━━━ The data

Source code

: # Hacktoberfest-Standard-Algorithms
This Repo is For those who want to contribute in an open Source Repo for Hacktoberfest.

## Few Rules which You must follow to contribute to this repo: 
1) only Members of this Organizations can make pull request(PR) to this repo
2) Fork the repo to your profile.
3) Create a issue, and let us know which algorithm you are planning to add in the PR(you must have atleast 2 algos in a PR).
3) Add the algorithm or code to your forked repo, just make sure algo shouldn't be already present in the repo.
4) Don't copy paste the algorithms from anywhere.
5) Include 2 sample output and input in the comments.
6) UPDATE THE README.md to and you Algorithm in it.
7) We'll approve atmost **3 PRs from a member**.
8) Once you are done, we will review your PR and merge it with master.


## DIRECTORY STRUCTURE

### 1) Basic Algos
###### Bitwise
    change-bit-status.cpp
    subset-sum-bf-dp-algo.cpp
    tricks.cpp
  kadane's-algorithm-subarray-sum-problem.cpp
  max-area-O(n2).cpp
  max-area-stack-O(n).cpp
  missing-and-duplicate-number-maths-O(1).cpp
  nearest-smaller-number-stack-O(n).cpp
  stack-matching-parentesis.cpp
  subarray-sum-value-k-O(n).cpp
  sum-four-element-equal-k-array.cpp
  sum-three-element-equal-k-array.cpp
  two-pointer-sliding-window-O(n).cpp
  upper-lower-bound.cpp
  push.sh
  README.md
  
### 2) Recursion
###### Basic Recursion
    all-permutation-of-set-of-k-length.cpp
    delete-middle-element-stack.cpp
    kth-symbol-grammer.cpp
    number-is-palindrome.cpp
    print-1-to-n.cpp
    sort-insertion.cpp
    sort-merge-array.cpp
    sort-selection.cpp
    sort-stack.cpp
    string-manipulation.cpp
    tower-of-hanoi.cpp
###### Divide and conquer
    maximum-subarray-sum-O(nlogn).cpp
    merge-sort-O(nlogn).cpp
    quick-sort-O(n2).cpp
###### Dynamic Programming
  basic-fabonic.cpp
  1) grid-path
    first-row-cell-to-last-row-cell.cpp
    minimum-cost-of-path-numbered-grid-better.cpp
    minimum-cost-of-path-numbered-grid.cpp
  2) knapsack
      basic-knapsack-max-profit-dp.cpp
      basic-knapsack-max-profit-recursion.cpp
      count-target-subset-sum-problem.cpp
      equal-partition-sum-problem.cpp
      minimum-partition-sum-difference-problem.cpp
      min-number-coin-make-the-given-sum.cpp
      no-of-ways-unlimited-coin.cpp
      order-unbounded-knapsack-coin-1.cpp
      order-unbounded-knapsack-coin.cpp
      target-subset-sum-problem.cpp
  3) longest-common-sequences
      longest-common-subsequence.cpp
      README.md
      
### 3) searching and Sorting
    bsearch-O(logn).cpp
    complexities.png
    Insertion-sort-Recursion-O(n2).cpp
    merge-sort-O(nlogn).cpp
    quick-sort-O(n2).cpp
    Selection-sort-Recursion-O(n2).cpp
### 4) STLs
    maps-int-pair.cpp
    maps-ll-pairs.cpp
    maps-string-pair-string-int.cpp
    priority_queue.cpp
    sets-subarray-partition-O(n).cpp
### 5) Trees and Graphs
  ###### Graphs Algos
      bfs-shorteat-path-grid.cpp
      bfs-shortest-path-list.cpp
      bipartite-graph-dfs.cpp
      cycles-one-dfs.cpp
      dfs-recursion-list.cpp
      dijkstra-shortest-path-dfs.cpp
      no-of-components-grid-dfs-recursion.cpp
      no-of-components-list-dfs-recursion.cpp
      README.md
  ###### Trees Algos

━━━━━━

■ Aim of the task ■
Type out the whole listing above again, exactly as it stands.

■ Answer to this exercise ■
Source code

: # Hacktoberfest-Standard-Algorithms
This Repo is For those who want to contribute in an open Source Repo for Hacktoberfest.

## Few Rules which You must follow to contribute to this repo: 
1) only Members of this Organizations can make pull request(PR) to this repo
2) Fork the repo to your profile.
3) Create a issue, and let us know which algorithm you are planning to add in the PR(you must have atleast 2 algos in a PR).
3) Add the algorithm or code to your forked repo, just make sure algo shouldn't be already present in the repo.
4) Don't copy paste the algorithms from anywhere.
5) Include 2 sample output and input in the comments.
6) UPDATE THE README.md to and you Algorithm in it.
7) We'll approve atmost **3 PRs from a member**.
8) Once you are done, we will review your PR and merge it with master.


## DIRECTORY STRUCTURE

### 1) Basic Algos
###### Bitwise
    change-bit-status.cpp
    subset-sum-bf-dp-algo.cpp
    tricks.cpp
  kadane's-algorithm-subarray-sum-problem.cpp
  max-area-O(n2).cpp
  max-area-stack-O(n).cpp
  missing-and-duplicate-number-maths-O(1).cpp
  nearest-smaller-number-stack-O(n).cpp
  stack-matching-parentesis.cpp
  subarray-sum-value-k-O(n).cpp
  sum-four-element-equal-k-array.cpp
  sum-three-element-equal-k-array.cpp
  two-pointer-sliding-window-O(n).cpp
  upper-lower-bound.cpp
  push.sh
  README.md
  
### 2) Recursion
###### Basic Recursion
    all-permutation-of-set-of-k-length.cpp
    delete-middle-element-stack.cpp
    kth-symbol-grammer.cpp
    number-is-palindrome.cpp
    print-1-to-n.cpp
    sort-insertion.cpp
    sort-merge-array.cpp
    sort-selection.cpp
    sort-stack.cpp
    string-manipulation.cpp
    tower-of-hanoi.cpp
###### Divide and conquer
    maximum-subarray-sum-O(nlogn).cpp
    merge-sort-O(nlogn).cpp
    quick-sort-O(n2).cpp
###### Dynamic Programming
  basic-fabonic.cpp
  1) grid-path
    first-row-cell-to-last-row-cell.cpp
    minimum-cost-of-path-numbered-grid-better.cpp
    minimum-cost-of-path-numbered-grid.cpp
  2) knapsack
      basic-knapsack-max-profit-dp.cpp
      basic-knapsack-max-profit-recursion.cpp
      count-target-subset-sum-problem.cpp
      equal-partition-sum-problem.cpp
      minimum-partition-sum-difference-problem.cpp
      min-number-coin-make-the-given-sum.cpp
      no-of-ways-unlimited-coin.cpp
      order-unbounded-knapsack-coin-1.cpp
      order-unbounded-knapsack-coin.cpp
      target-subset-sum-problem.cpp
  3) longest-common-sequences
      longest-common-subsequence.cpp
      README.md
      
### 3) searching and Sorting
    bsearch-O(logn).cpp
    complexities.png
    Insertion-sort-Recursion-O(n2).cpp
    merge-sort-O(nlogn).cpp
    quick-sort-O(n2).cpp
    Selection-sort-Recursion-O(n2).cpp
### 4) STLs
    maps-int-pair.cpp
    maps-ll-pairs.cpp
    maps-string-pair-string-int.cpp
    priority_queue.cpp
    sets-subarray-partition-O(n).cpp
### 5) Trees and Graphs
  ###### Graphs Algos
      bfs-shorteat-path-grid.cpp
      bfs-shortest-path-list.cpp
      bipartite-graph-dfs.cpp
      cycles-one-dfs.cpp
      dfs-recursion-list.cpp
      dijkstra-shortest-path-dfs.cpp
      no-of-components-grid-dfs-recursion.cpp
      no-of-components-list-dfs-recursion.cpp
      README.md
  ###### Trees Algos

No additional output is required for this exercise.